Outbreak response to both virus types is currently being implemented in line with internationally-agreed guidelines. Large-scale supplementary immunization activities (SIAs) have been implemented in Banadir, Lower Shabelle and Middle Shabelle regions, Somalia.
WHO and partners continue to support local public health authorities across the Horn of Africa in conducting field investigations and risk assessments.
Learn more about vaccine-derived polioviruses through this short animation or this 'Coffee with Polio Experts'

Papua New Guinea

No new cases of circulating vaccine-derived poliovirus type 1 (cVDPV1) were reported this week.

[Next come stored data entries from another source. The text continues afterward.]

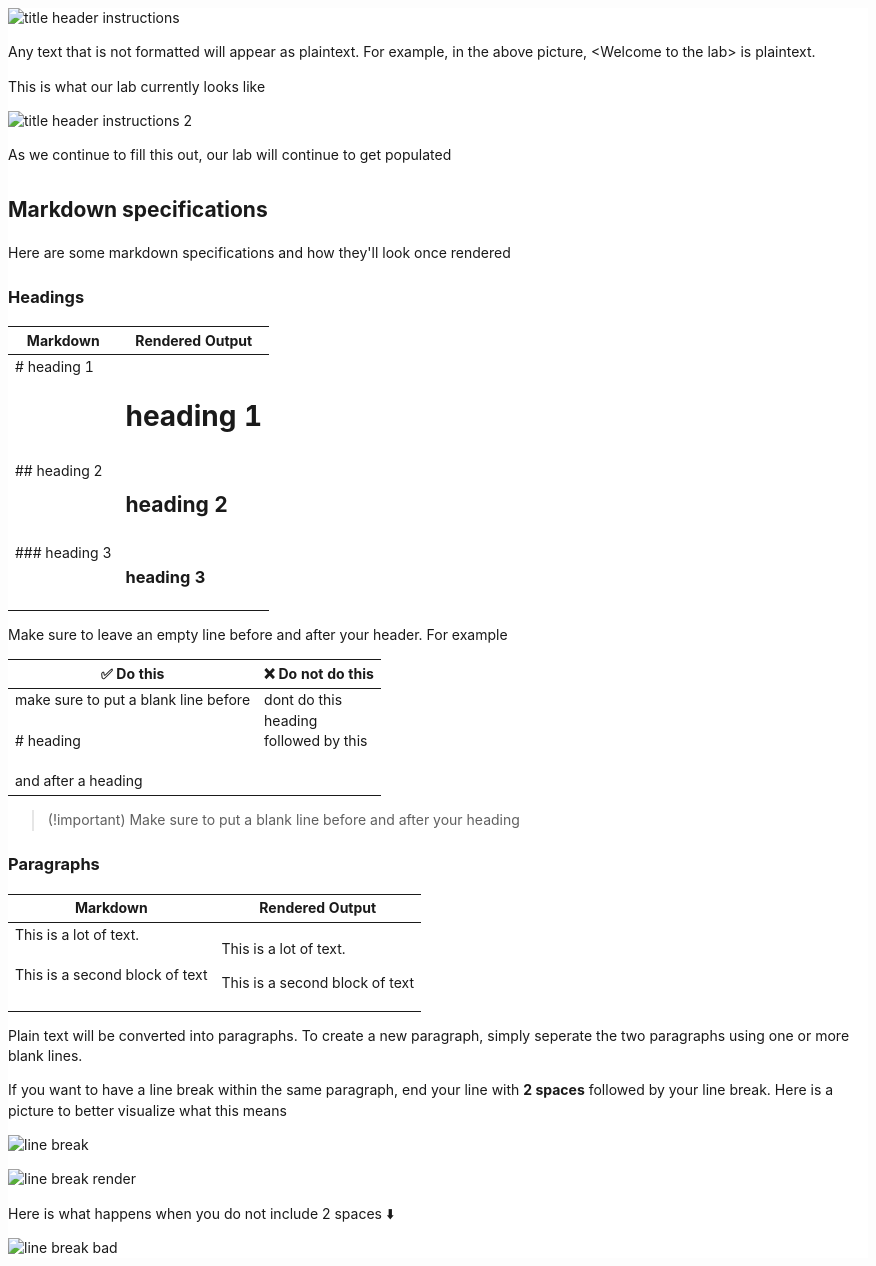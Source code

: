 ![title header instructions](<creating labs - 5.jpg>)

Any text that is not formatted will appear as plaintext. For example, in the above picture, \<Welcome to the lab> is plaintext.

This is what our lab currently looks like

![title header instructions 2](<creating labs - 6.jpg>)

As we continue to fill this out, our lab will continue to get populated

## Markdown specifications

Here are some markdown specifications and how they'll look once rendered

### Headings

| Markdown      | Rendered Output    |
| ------------- | ------------------ |
| # heading 1   | <h1>heading 1</h1> |
| ## heading 2  | <h2>heading 2</h2> |
| ### heading 3 | <h3>heading 3</h3> |

Make sure to leave an empty line before and after your header. For example

| ✅ Do this                                                                                              | ❌ Do not do this                           |
| ------------------------------------------------------------------------------------------------------- | ------------------------------------------- |
| make sure to put a blank line before<br><br><p style="margin: 0px"># heading</p><br>and after a heading | dont do this<br>heading<br>followed by this |

> (!important)
> Make sure to put a blank line before and after your heading

### Paragraphs

| Markdown                                                     | Rendered Output                                                    |
| ------------------------------------------------------------ | ------------------------------------------------------------------ |
| This is a lot of text.<br><br>This is a second block of text | <p>This is a lot of text.</p><p>This is a second block of text</p> |

Plain text will be converted into paragraphs. To create a new paragraph, simply seperate the two paragraphs using one or more blank lines.

If you want to have a line break within the same paragraph, end your line with **2 spaces** followed by your line break. Here is a picture to better visualize what this means

![line break](<creating labs - 7.jpg>)

![line break render](<creating labs - 8.jpg>)

Here is what happens when you do not include 2 spaces ⬇️

![line break bad](<creating labs - 9.jpg>)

The total number of cases in 2018 remains 26.
Three Supplementary Immunization Activities (SIAs) of expanding scope have taken place since late July, from three provinces to nine, to nationwide. The most recent was aimed at children under the age of 15, due to large numbers of poorly-immunized older children.
Planning is underway for the next steps of the outbreak response, focusing on both vaccination and surveillance for polioviruses.
Read our Papua New Guinea country page to see information on surveillance and vaccination campaigns.

Mozambique

No case of circulating vaccine-derived poliovirus type 2 (cVDPV2) outbreak has been reported this week. The total number of cases in 2018 remains 1.
One circulating vaccine-derived poliovirus type 2 (cVDPV2) isolate was detected, from an acute flaccid paralysis (AFP) case (with onset of paralysis on 21 October 2018, in a six-year old girl with no history of vaccination, from Molumbo district, Zambézia province), and two isolated from a community contact of the case reported on 10 and 17 December 2018.
The GPEI and partners are working with country counterparts to support the local public health authorities in conducting a field investigation (clinical, epidemiological and immunological) and thorough risk assessment to discuss planning and implementation of immunization and outbreak response.
In January 2017, a single VDPV2 virus had been isolated from a 5-year old boy with AFP, also from Zambézia province (Mopeia district). Outbreak response was conducted in the first half of 2017 with monovalent oral polio vaccine type 2 (mOPV2).
Read our Mozambique country page to see information on cases, surveillance and response to the developing outbreak.

Indonesia

No circulating vaccine-derived poliovirus type 1 (cVDPV1) cases were reported this week. Two genetically-linked circulating vaccine-derived poliovirus type 1 (cVDPV1) isolates were detected, from an acute flaccid paralysis (AFP) case, with onset of paralysis on 27 November 2018, and from a sample of a healthy community contact, in Papua province collected on 24 January 2019. This outbreak is not linked to the cVDPV1 currently affecting neighbouring Papua New Guinea.